Bu benim Burgiba ve Bin Ali yönetimlerinde eleştirdiğim bir noktadır. Her ikisi de üçüncü katmanla ilişki kurmayı başaramadı. Şöyle ki birinci katman olan sosyal alanda yürütülen eğitim politikaları başarılı oldu.  Aile planlaması, tek eşlilik kuralının uygulanması, bunlar doğru hareketlerdi. Sonra ikinci katmana ekonomik düzeye geliyoruz. Altyapı çalışmaları, ülkeye yerli yabancı yatırımı teşvik edecek düzenlemeler ekonomik olarak ülkenin kalkınmasını sağladı. Ancak üçüncü katmanda yani siyasi düzeyde daima sorun oldu. Tam bir demokrasinin yerleşmesine izin verilecek hukuki sistem işletilemedi. İktidara sahip olanlar gücü paylaşmak istemediler ve rakiplerini bertaraf etmeyi tercih ettiler. Bugün böyle bir karmaşa içinde olma sebebimiz tam da bu yüzden. Yalnız şimdi tehlikeli bir durum da var. Geçen zaman İslamcılar siyasetin kurallarını öğrendiler ve artık hangi kelimeleri kullanarak ne elde edeceklerini biliyorlar. Retoriğe hakimler.

 Son olarak, Tunus’ta yaşayan Yahudi azınlığın durumunu nasıl değerlendiriyorsunuz? Ülkenin İslamcı bir hükümet tarafından yönetilmesinin nasıl bir yansıması oluyor? Herhangi bir taraf alma durumu varsa bunu sebebi İsrail-Filistin sorunu mudur? Yoksa dini inançların çarpıtılması sonucu birtakım önyargılardan mı kaynaklanıyor?

Geleneksel olarak Tunus toplumu içice geçmiş çoksesli bir toplum olmuştur. Ben Yahudilerle birlikte büyüdüm. Yakında basılacak biyografimden bahsetmek isterim. Kitapta Yahudi olan çocukluk arkadaşımla başımdan geçen bir anım yeralıyor. İkimiz de Fransa’ya gidince antisemitizmin ne olduğunu öğrendik. Ben orada Arap oldum; o da bir Yahudi. İkimiz de çok zorlandık kabul görmek için. Bu bir anlamda bizi daha da birleştirdi. Oysa Tunus’ta böyle şeyler yaşamamıştık. Biz daima dost olduk ve hâlâ da öyleyiz. Elbette, Tunus’ta halkın büyük bir kısmı İsrail-Filistin sorununda Filistin’i destekliyor.

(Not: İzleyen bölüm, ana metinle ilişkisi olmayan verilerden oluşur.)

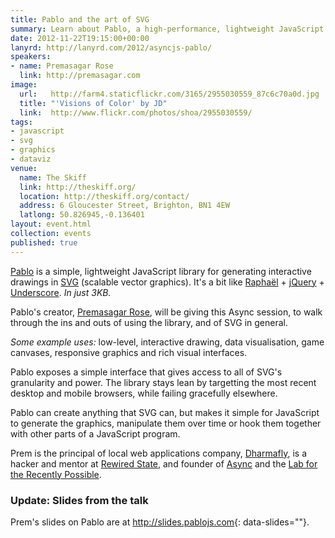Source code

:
 ```yaml
---
title: Pablo and the art of SVG
summary: Learn about Pablo, a high-performance, lightweight JavaScript library for generating interactive drawings in SVG.
date: 2012-11-22T19:15:00+00:00
lanyrd: http://lanyrd.com/2012/asyncjs-pablo/
speakers:
- name: Premasagar Rose
  link: http://premasagar.com
image:
  url:   http://farm4.staticflickr.com/3165/2955030559_87c6c70a0d.jpg
  title: "'Visions of Color' by JD"
  link:  http://www.flickr.com/photos/shoa/2955030559/
tags:
- javascript
- svg
- graphics
- dataviz
venue:
  name: The Skiff
  link: http://theskiff.org/
  location: http://theskiff.org/contact/
  address: 6 Gloucester Street, Brighton, BN1 4EW
  latlong: 50.826945,-0.136401
layout: event.html
collection: events
published: true
---
```


[Pablo][pablo] is a simple, lightweight JavaScript library for generating interactive drawings in [SVG][svg] (scalable vector graphics). It's a bit like [Raphaël][raphael] + [jQuery][jquery] + [Underscore][_]. _In just 3KB._

Pablo's creator, [Premasagar Rose][prem], will be giving this Async session, to walk through the ins and outs of using the library, and of SVG in general.

_Some example uses:_ low-level, interactive drawing, data visualisation, game canvases, responsive graphics and rich visual interfaces.

Pablo exposes a simple interface that gives access to all of SVG's granularity and power. The library stays lean by targetting the most recent desktop and mobile browsers, while failing gracefully elsewhere.

Pablo can create anything that SVG can, but makes it simple for JavaScript to generate the graphics, manipulate them over time or hook them together with other parts of a JavaScript program.

Prem is the principal of local web applications company, [Dharmafly][df], is a hacker and mentor at [Rewired State][rs], and founder of [Async][async] and the [Lab for the Recently Possible][L4RP].


### Update: Slides from the talk

Prem's slides on Pablo are at
<http://slides.pablojs.com>{: data-slides=""}.

[pablo]: http://pablojs.com
[prem]: http://premasagar.com
[df]: http://dharmafly.com
[rs]: http://rewiredstate.org
[async]: http://asyncjs.com
[L4RP]: http://L4RP.com
[mit]: http://opensource.org/licenses/mit-license.php
[svg]: https://developer.mozilla.org/en/SVG
[pablo-min]: https://github.com/downloads/dharmafly/pablo/pablo.min.js
[raphael]: http://raphaeljs.com
[jquery]: http://jquery.com
[_]: http://documentcloud.github.com/underscore/
[reference]: http://pablojs.com/reference/
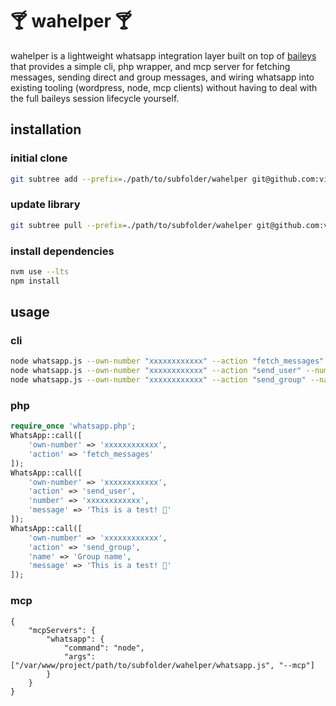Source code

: # 🍸 wahelper 🍸

wahelper is a lightweight whatsapp integration layer built on top of [baileys](https://github.com/WhiskeySockets/Baileys) that provides a simple cli, php wrapper, and mcp server for fetching messages, sending direct and group messages, and wiring whatsapp into existing tooling (wordpress, node, mcp clients) without having to deal with the full baileys session lifecycle yourself.

## installation

### initial clone

```sh
git subtree add --prefix=./path/to/subfolder/wahelper git@github.com:vielhuber/charly.git main --squash
```

### update library

```sh
git subtree pull --prefix=./path/to/subfolder/wahelper git@github.com:vielhuber/charly.git main --squash
```

### install dependencies

```sh
nvm use --lts
npm install
```

## usage

### cli

```sh
node whatsapp.js --own-number "xxxxxxxxxxxx" --action "fetch_messages"
node whatsapp.js --own-number "xxxxxxxxxxxx" --action "send_user" --number "xxxxxxxxxxxx" --message "This is a test! 🚀"
node whatsapp.js --own-number "xxxxxxxxxxxx" --action "send_group" --name "Group name" --message "This is a test! 🚀"
```

### php

```php
require_once 'whatsapp.php';
WhatsApp::call([
    'own-number' => 'xxxxxxxxxxxx',
    'action' => 'fetch_messages'
]);
WhatsApp::call([
    'own-number' => 'xxxxxxxxxxxx',
    'action' => 'send_user',
    'number' => 'xxxxxxxxxxxx',
    'message' => 'This is a test! 🚀'
]);
WhatsApp::call([
    'own-number' => 'xxxxxxxxxxxx',
    'action' => 'send_group',
    'name' => 'Group name',
    'message' => 'This is a test! 🚀'
]);
```

### mcp

```
{
    "mcpServers": {
        "whatsapp": {
            "command": "node",
            "args": ["/var/www/project/path/to/subfolder/wahelper/whatsapp.js", "--mcp"]
        }
    }
}
```
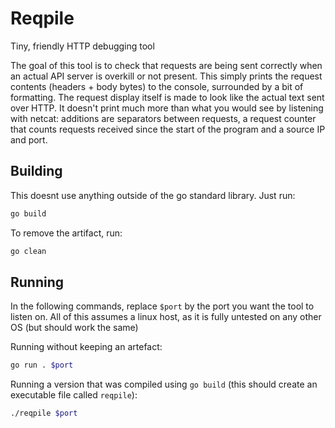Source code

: # Reqpile

Tiny, friendly HTTP debugging tool

The goal of this tool is to check that requests are being sent correctly when an actual API server is overkill or not present. This simply prints the request contents (headers + body bytes) to the console, surrounded by a bit of formatting.
The request display itself is made to look like the actual text sent over HTTP. It doesn't print much more than what you would see by listening with netcat: additions are separators between requests, a request counter that counts requests received since the start of the program and a source IP and port.

## Building

This doesnt use anything outside of the go standard library. Just run:

```bash
go build
```

To remove the artifact, run:

```bash
go clean
```

## Running

In the following commands, replace `$port` by the port you want the tool to listen on.
All of this assumes a linux host, as it is fully untested on any other OS (but should work the same)

Running without keeping an artefact:
```bash
go run . $port
```

Running a version that was compiled using `go build` (this should create an executable file called `reqpile`):
```bash
./reqpile $port
```
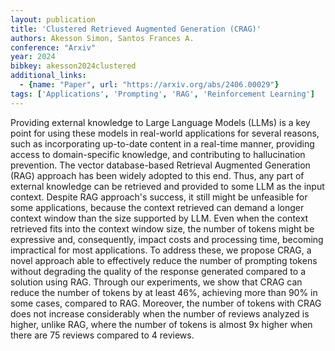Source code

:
 ```yaml
---
layout: publication
title: 'Clustered Retrieved Augmented Generation (CRAG)'
authors: Akesson Simon, Santos Frances A.
conference: "Arxiv"
year: 2024
bibkey: akesson2024clustered
additional_links:
  - {name: "Paper", url: "https://arxiv.org/abs/2406.00029"}
tags: ['Applications', 'Prompting', 'RAG', 'Reinforcement Learning']
---
```

Providing external knowledge to Large Language Models (LLMs) is a key point
for using these models in real-world applications for several reasons, such as
incorporating up-to-date content in a real-time manner, providing access to
domain-specific knowledge, and contributing to hallucination prevention. The
vector database-based Retrieval Augmented Generation (RAG) approach has been
widely adopted to this end. Thus, any part of external knowledge can be
retrieved and provided to some LLM as the input context. Despite RAG approach's
success, it still might be unfeasible for some applications, because the
context retrieved can demand a longer context window than the size supported by
LLM. Even when the context retrieved fits into the context window size, the
number of tokens might be expressive and, consequently, impact costs and
processing time, becoming impractical for most applications. To address these,
we propose CRAG, a novel approach able to effectively reduce the number of
prompting tokens without degrading the quality of the response generated
compared to a solution using RAG. Through our experiments, we show that CRAG
can reduce the number of tokens by at least 46%, achieving more than 90% in
some cases, compared to RAG. Moreover, the number of tokens with CRAG does not
increase considerably when the number of reviews analyzed is higher, unlike
RAG, where the number of tokens is almost 9x higher when there are 75 reviews
compared to 4 reviews.
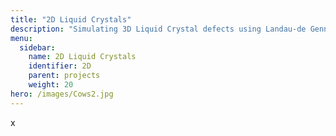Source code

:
 ```yaml
---
title: "2D Liquid Crystals"
description: "Simulating 3D Liquid Crystal defects using Landau-de Gennes theory"
menu:
  sidebar:
    name: 2D Liquid Crystals
    identifier: 2D
    parent: projects
    weight: 20
hero: /images/Cows2.jpg
---
```


x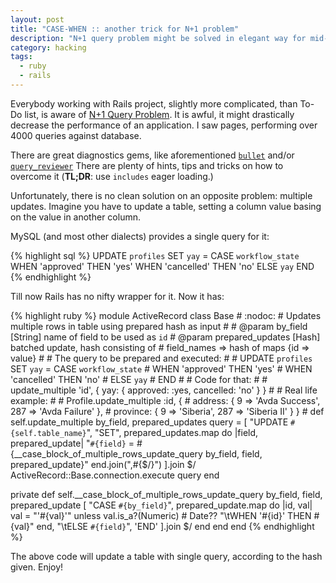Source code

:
 ```yaml
---
layout: post
title: "CASE-WHEN :: another trick for N+1 problem"
description: "N+1 query problem might be solved in elegant way for mid-sized tables"
category: hacking
tags:
  - ruby
  - rails
---
```


Everybody working with Rails project, slightly more complicated, than
To-Do list, is aware of [N+1 Query Problem](http://www.sitepoint.com/silver-bullet-n1-problem/).
It is awful, it might drastically decrease the performance of an application.
I saw pages, performing over 4000 queries against database.

There are great diagnostics gems, like aforementioned [`bullet`](https://github.com/flyerhzm/bullet) 
and/or [`query_reviewer`](https://github.com/nesquena/query_reviewer) There are plenty of
hints, tips and tricks on how to overcome it (**TL;DR**: use `includes` eager loading.)

Unfortunately, there is no clean solution on an opposite problem: multiple updates.
Imagine you have to update a table, setting a column value basing on the value in another column.

MySQL (and most other dialects) provides a single query for it:

{% highlight sql %}
UPDATE `profiles` SET `yay` = CASE `workflow_state`
WHEN 'approved' THEN 'yes'
WHEN 'cancelled' THEN 'no'
ELSE `yay`
END
{% endhighlight %}

Till now Rails has no nifty wrapper for it. Now it has:

{% highlight ruby %}
module ActiveRecord
  class Base # :nodoc:
    # Updates multiple rows in table using prepared hash as input
    #
    # @param by_field [String] name of field to be used as `id`
    # @param prepared_updates [Hash] batched update, hash consisting of
    #        field_names ⇒ hash of maps {id ⇒ value}
    #
    # The query to be prepared and executed:
    #
    #     UPDATE `profiles` SET `yay` = CASE `workflow_state`
    #     WHEN 'approved' THEN 'yes'
    #     WHEN 'cancelled' THEN 'no'
    #     ELSE `yay`
    #     END
    #
    # Code for that:
    #
    #     update_multiple 'id', { yay: { approved: :yes, cancelled: 'no' } }
    #
    # Real life example:
    #
    #     Profile.update_multiple :id,  {
    #           address: { 9 => 'Avda Success', 287 => 'Avda Failure' },
    #           province: { 9 => 'Siberia', 287 => 'Siberia II' } }
    #
    def self.update_multiple by_field, prepared_updates
      query = [
        "UPDATE `#{self.table_name}`",
        "SET",
        prepared_updates.map do |field, prepared_update|
         "`#{field}` = #{__case_block_of_multiple_rows_update_query by_field, field, prepared_update}"
        end.join(",#{$/}")
      ].join $/
      ActiveRecord::Base.connection.execute query
    end

  private
    def self.__case_block_of_multiple_rows_update_query by_field, field, prepared_update
      [
        "CASE `#{by_field}`",
        prepared_update.map do |id, val|
          val = "'#{val}'" unless val.is_a?(Numeric)  # Date??
          "\tWHEN '#{id}' THEN #{val}"
        end,
        "\tELSE `#{field}`",
        'END'
      ].join $/
    end
  end
end
{% endhighlight %}

The above code will update a table with single query, according to the hash given. Enjoy!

Ama İslamcıların başa gelmesinden bu yana Yahudileri hedef alan bir nefret söylemi patlaması yaşanıyor. Havaalanında bile zaman zaman “Yahudilere ölüm!” sloganları duyabiliyorsunuz. Örneğin, geçtiğimiz ocak ayında Kef ve Suz’de (Sousse) bulunan iki Yahudi mezarlığı yağmalandı. Bu saldırı sivil toplum tarafından şiddetle kınandı.  Hükümette görevli bir bakan, muhaliflerden laik bir partiyi, yıllık kongresinin sahibi Yahudi olan bir otelde düzenlediği için eleştirdi.  Bana kalırsa bunlar tümüyle provokasyon, toplumu ayrıştırmak ve Yahudilere karşı nefreti körüklemek için.